Summer
2002 Research Report
Ryan
Centner
"Spaces
of Boom, Bust, and Blur in Buenos Aires:
Three Porteño Neighborhoods in the
Neoliberal Moment"
|
I
left for Buenos Aires to spend two months in the summer
of 2002 in order to bring some vital firsthand perspective
to my studies that had only been conducted from the libraries
of Berkeley for the two previous years. My original title
for the summer project, “Spaces of Boom and Bust
in Buenos Aires,” was part of a design to delve into
two particular neighborhoods that it seemed, from afar,
were at opposite ends of an urban hierarchy—La Recoleta
and El Once—in order to see what sort of sociological
changes had been occurring first under the structural adjustment
regimes of the 1990s and then since the “crisis” which
unofficially began with a series of presidential resignations
at the end of 2001. My plan was to conduct a number of
interviews and observations of public space in these neighborhoods
that would allow me to make inroads into a larger, more
in-depth dissertation study on economic crisis and urban
change. After arriving in Argentina and spending time in
several different porteño neighborhoods, I quickly
came to revamp my study in important ways. It struck me
that La Recoleta, with its historical legacy as the wealthiest
zone in central Buenos Aires, was not such an interesting
site to study in terms of recent changes with global-economic
connections. It also became very clear that El Once, with
its sedimented, diverse immigrant histories and blend of
gentrification with widespread informal economic operations,
was not really a space of bust. Rather, it was one of blur,
a state in which much of the city appeared to be operating
in the context of an ostensible crisis. It therefore seemed
crucial that I reorient my project to address spaces of
boom, bust, and blur in order to move closer to understanding
what seems to be structurally adjusted urbanism as a way
of life in Buenos Aires.
In
order to see the paradox that I want to unravel with a
focus on blur, consider the following interlude from my
fieldnotes:
“¿Dónde
está la crisis?,” asked my friend in mid-2002,
as we walked through the US-style food court of Alto Palermo
Shopping, a grandiose mall in one of the wealthier neighborhoods
of central Buenos Aires. In fact, Alejandro knew the crisis
firsthand from his inability to find any kind of work after
months of searching—except with los taxiboys, or
young male prostitutes servicing other men, which he refused.
And yet, in that particular place, he had good reason to
wonder where the crisis was. Not a single table—out
of hundreds—was unoccupied by consumers eating expensive
fast food in the middle of a holiday weekend. There were
no signals around us that Argentina was in the middle of
perhaps its worst-ever economic catastrophe, with a dramatically
wounded currency, an enormous foreign debt (on which it
had recently made the largest default in world history),
soaring poverty, and widespread unemployment.
Only
months earlier, on December 21, 2001, thousands of demonstrators
gathered at the Plaza de Mayo, in front of the seat of
executive power in Argentina, the Casa Rosada, to protest
the austerity measures implemented by centrist president
Fernando de la Rúa.
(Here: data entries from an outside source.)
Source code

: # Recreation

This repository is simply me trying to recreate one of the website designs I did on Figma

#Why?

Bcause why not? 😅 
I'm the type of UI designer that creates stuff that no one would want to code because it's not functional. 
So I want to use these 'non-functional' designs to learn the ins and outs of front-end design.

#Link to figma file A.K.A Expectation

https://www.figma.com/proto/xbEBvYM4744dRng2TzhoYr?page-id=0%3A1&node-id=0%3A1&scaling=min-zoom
To the surprise of most, before
dark fell on the city, the president had resigned, 20 protestors
in the capital had been killed by police, and De la Rúa
had fled his presidential palace by helicopter as Buenos
Aires billowed smoke below. Leadership was changing but
hardship was not. After all, De la Rúa had inaugurated
a new, more palpable round of structural adjustment programs,
but the larger neoliberal economic model was the legacy
of Carlos Menem, whose administration had overseen dramatic
trade liberalization, financial deregulation, and state
privatization between 1989 and 1999. The changes under
his aegis had opened up Argentina to global-economic networks
via the key interlocutor of Buenos Aires, making the city
a darling of international markets in the early and middle
1990s. But by the close of the decade those programs backfired,
culminating in an ongoing four-year recession and banking
restrictions that trapped Argentine savings from fleeing
before a fifty-percent devaluation in January 2002, and
with more painful plummets in the following months.
The
dramatic turnaround in the fortunes of Buenos Aires would
have been unthinkable amid the political and economic euphoria
of a decade earlier. That structural adjustment could contribute
so saliently to the ruining of a city—and much of
the rest of the country—had not been foreseen in
the projections of economic and institutional analysts
in the World Bank, the International Monetary Fund, or
the Argentine state. Rather than instigate nightmares,
neoliberalism was supposed to make miracles happen. And
for a time, it did. Buenos Aires underwent a massive investment
and construction boom in the early 1990s, changing the
face of many spaces in the city and ushering in new opportunities
for employment across the occupational spectrum.
The
capital of Argentina quickly ascended to a position of
economic command over operations throughout much of Latin
America, representing one of the densest sites for the
location of transnational capital and its control functions
in the Southern Hemisphere. Furthermore, consumption was
booming, as indicated by the creation of new places for
shopping, dining, and partying throughout the city. But
there was a substantial part of the populace left out of
this upturn. The swift reduction of both the public and
manufacturing sectors—two mainstays of steady employment
for generations in Buenos Aires—had sent joblessness
skyrocketing to a level consistently above 15 percent of
the labor force in the capital. Those conditions of precariousness
have now expanded to encompass a much larger share of the
city. As of July 2002, over 50 percent of the population
is officially below the poverty line, which itself represents
a modest standard of subsistence. But as the example of
the mall at Alto Palermo suggests, in a few places the
artifacts of those early neoliberal miracles continue to
stand out as spaces of boom among others of unequivocal
bust. However, much of the city is in fact some kind of
blur, wherein elements of both boom and bust intermingle
in complex ways to create a physical landscape of proximate
prosperity and precariousness. Together, these conditions
form a setting for urban social processes of economic and
political change dominated by inequality and instability.
It
is this state of blurring that marks much of Buenos Aires
as most mysterious but also most interesting in terms of
several important questions in urban sociology and the
sociology of globalization surrounding the social and spatial
organization of economic practices—production and
consumption. How does neoliberalization—through the
vector of structural adjustment—transform certain
spaces and thereby create certain kinds of places in the
city in which it takes root? How do place and practice
intertwine in these differentiated spaces of the city?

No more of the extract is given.